メカレス化すると大幅なコストダウンが可能になるらしいです。
このセンサですが、センサなんで当然測定する環境や性能の長所短所があるわけでして、センサがうまく計測できない環境で走行して万が一事故にでもなろうものなら企業大損害な案件になってしまうのです。
ですので最近の自動運転車の動向として、センサフュージョンと呼ばれるLiDAR以外のセンサとしてミリ波レーダなど複数の違うタイプのセンサを搭載することで、各センサの短所を補い合わせましょうという動きがあったりします。
センサフュージョンのわかりやすい解説記事
https://www.jstage.jst.go.jp/article/bplus/9/3/9_154/_pdf/-char/ja
少し気になったのは、センサフュージョンではメカレス化したLiDARやミリ波レーダなどの複数のセンサを搭載する必要になるのだから合計金額はそんなに安くならないのではないか、もしくはどれくらい安くなるのか、ということです。
少し疑問に感じたので値段を調べてみました。
ソニーの車載向けイメージセンサのサンプル品はだいたい1万円程度。
http://eetimes.jp/ee/articles/1710/24/news077.html
車載向けミリ波レーダの値段は波長帯によりますが、150~50米ドルくらい。
http://tech.nikkeibp.co.jp/dm/atcl/mag/15/398081/080800101/?P=4
上記値段はセンサチップ単体の値段でしょうから、そこからパッケージングして計測センサとして動作するデバイスにすると、もうちょっとお値段はあがるかと。
それでもメカ式LiDARは100万円とか言われていることを考えると、回転駆動させるための数多くの部品がいらなくなるであろうメカレス化は、大幅なコストダウンできることは間違いなさそう。
そりゃ企業はこぞって研究開発しますよね。
このGoogleの車を見ていて気になったのは、Googleの車にメカ式LiDAR以外のセンサが取り付けられていたのかという点でしょうか。
LiDAR一つだけではセンサの特性上、どうしても距離を測ることが難しいときがあります。
例えば西日が強いときですね。
LiDARの受光部にあたるイメージセンサは強い光をもろに受けると、うまく物体との距離を計測できなくなることがあります。
おそらく太陽光に含まれる赤外線は微量であるため、照射する赤外線パルスの強度を高くすれば問題ないのだと思いますが.......ちょっと調べてみます。
※ダイナミックレンジはどちらにしても必要になるのでしょうから、ここでは割愛して
近々別の記事で詳細に解説入れようかと思います。
LiDARから照射される赤外線強度はどの程度かというと
1. パイオニア製LiDARの出力10W(905nm)
Optronicsで紹介されたパイオニア製LiDARの記事
http://www.optronics-media.com/special/20151102/36688/
2. OSRAM製LiDAR用レーザダイオード出力70W(波長不明)
OSRAM社URL
https://www.osram.jp/os/press/press-releases/low_cost_lidar_a_key_technology_to_enable_autonomous_driving.jsp
レーザポインタの出力と比較すると数十Wとは結構高出力ですね。
太陽光に含まれる赤外線ですが下記文献が見つかりました。
http://s.webry.info/sp/sunatsubu.at.webry.info/200808/article_2.html
赤外線強度(905nm付近)は地表上だと0.5 W・m-2・nm-1程度………この単位初めて見ました。
単位変換すれば簡単に比較できるかとめげずにがんばってみましたが、うまく単位変換できず比較できない…….情けない。
まぁ数mW出力のレーザポインタを太陽光の下で出したとしても、問題なくレーザを視認できるので70W近くまで出せるLiDARなら大丈夫ですかね。
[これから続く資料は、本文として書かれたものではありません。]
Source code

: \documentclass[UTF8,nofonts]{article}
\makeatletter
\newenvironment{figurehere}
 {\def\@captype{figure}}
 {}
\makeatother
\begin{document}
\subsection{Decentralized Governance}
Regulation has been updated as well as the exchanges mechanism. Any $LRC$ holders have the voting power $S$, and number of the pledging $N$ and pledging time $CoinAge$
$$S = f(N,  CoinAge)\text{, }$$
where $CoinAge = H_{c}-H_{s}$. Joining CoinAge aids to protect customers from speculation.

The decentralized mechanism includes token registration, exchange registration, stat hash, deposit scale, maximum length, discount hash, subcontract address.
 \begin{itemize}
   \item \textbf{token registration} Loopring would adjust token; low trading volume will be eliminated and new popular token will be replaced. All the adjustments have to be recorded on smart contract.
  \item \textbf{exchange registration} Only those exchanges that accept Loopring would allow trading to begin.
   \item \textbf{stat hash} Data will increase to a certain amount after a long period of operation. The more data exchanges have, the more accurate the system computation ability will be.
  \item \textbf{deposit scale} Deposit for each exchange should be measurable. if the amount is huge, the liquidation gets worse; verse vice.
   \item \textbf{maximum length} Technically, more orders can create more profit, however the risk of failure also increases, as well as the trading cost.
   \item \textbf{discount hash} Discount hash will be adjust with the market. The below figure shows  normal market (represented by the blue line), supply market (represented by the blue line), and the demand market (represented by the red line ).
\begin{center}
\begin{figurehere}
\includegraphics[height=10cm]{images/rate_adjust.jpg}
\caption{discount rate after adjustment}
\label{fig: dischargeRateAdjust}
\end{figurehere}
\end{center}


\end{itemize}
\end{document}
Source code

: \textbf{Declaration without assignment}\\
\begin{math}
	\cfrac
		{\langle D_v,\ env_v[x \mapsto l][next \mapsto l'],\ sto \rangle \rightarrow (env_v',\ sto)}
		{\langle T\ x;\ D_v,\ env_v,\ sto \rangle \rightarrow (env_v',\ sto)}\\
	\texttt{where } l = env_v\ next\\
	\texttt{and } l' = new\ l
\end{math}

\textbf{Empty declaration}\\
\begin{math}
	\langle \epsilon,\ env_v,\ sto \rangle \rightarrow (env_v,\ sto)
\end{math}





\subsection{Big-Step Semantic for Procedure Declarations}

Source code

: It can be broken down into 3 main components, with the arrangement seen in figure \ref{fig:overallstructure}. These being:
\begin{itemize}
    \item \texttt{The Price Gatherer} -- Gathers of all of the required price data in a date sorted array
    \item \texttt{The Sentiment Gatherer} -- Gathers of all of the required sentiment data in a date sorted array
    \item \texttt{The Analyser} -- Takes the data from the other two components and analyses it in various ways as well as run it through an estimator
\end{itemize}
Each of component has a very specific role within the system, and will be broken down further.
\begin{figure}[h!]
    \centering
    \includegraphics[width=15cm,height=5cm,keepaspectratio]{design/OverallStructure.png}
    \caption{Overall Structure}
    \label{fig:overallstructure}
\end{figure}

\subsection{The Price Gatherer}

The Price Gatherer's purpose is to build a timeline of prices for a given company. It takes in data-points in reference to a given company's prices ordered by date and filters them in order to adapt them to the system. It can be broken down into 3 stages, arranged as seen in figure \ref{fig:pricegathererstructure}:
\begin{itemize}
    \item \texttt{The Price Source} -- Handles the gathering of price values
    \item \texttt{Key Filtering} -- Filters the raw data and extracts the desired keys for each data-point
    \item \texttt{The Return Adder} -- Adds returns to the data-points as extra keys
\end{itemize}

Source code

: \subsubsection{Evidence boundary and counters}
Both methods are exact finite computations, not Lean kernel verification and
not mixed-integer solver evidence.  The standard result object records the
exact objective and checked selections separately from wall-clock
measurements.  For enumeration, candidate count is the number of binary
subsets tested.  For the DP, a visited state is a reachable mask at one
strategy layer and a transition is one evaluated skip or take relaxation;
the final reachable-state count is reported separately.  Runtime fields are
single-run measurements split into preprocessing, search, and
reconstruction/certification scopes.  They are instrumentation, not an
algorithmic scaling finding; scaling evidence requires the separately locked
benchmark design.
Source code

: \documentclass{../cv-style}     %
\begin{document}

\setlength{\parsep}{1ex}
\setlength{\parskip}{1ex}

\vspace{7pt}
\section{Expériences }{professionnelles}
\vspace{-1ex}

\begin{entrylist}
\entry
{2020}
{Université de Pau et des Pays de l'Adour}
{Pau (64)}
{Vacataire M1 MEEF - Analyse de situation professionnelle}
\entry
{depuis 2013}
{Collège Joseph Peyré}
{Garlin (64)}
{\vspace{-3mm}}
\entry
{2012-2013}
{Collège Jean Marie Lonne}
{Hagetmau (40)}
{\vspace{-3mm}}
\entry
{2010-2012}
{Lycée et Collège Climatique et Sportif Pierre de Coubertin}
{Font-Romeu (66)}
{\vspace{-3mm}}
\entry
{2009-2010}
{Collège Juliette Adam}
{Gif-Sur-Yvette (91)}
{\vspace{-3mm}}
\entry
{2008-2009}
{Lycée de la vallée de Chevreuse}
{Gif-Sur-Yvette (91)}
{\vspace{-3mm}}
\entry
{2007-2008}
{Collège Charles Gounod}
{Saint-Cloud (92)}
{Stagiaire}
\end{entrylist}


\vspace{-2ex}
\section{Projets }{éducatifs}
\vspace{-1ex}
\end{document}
笑
ここまで書くと自動運転車最高!!!とか思うかもしれませんが、現状のシステムでは事故を起こすことはあります。
テスラ車で起きた事故に関する説明文。テスラURL
https://www.tesla.com/jp/blog/what-we-know-about-last-weeks-accident
これからの自動運転車のセンサの進化が進んで行って当たり前のように自動運転車に乗れる日が早くやってくるといいですね~。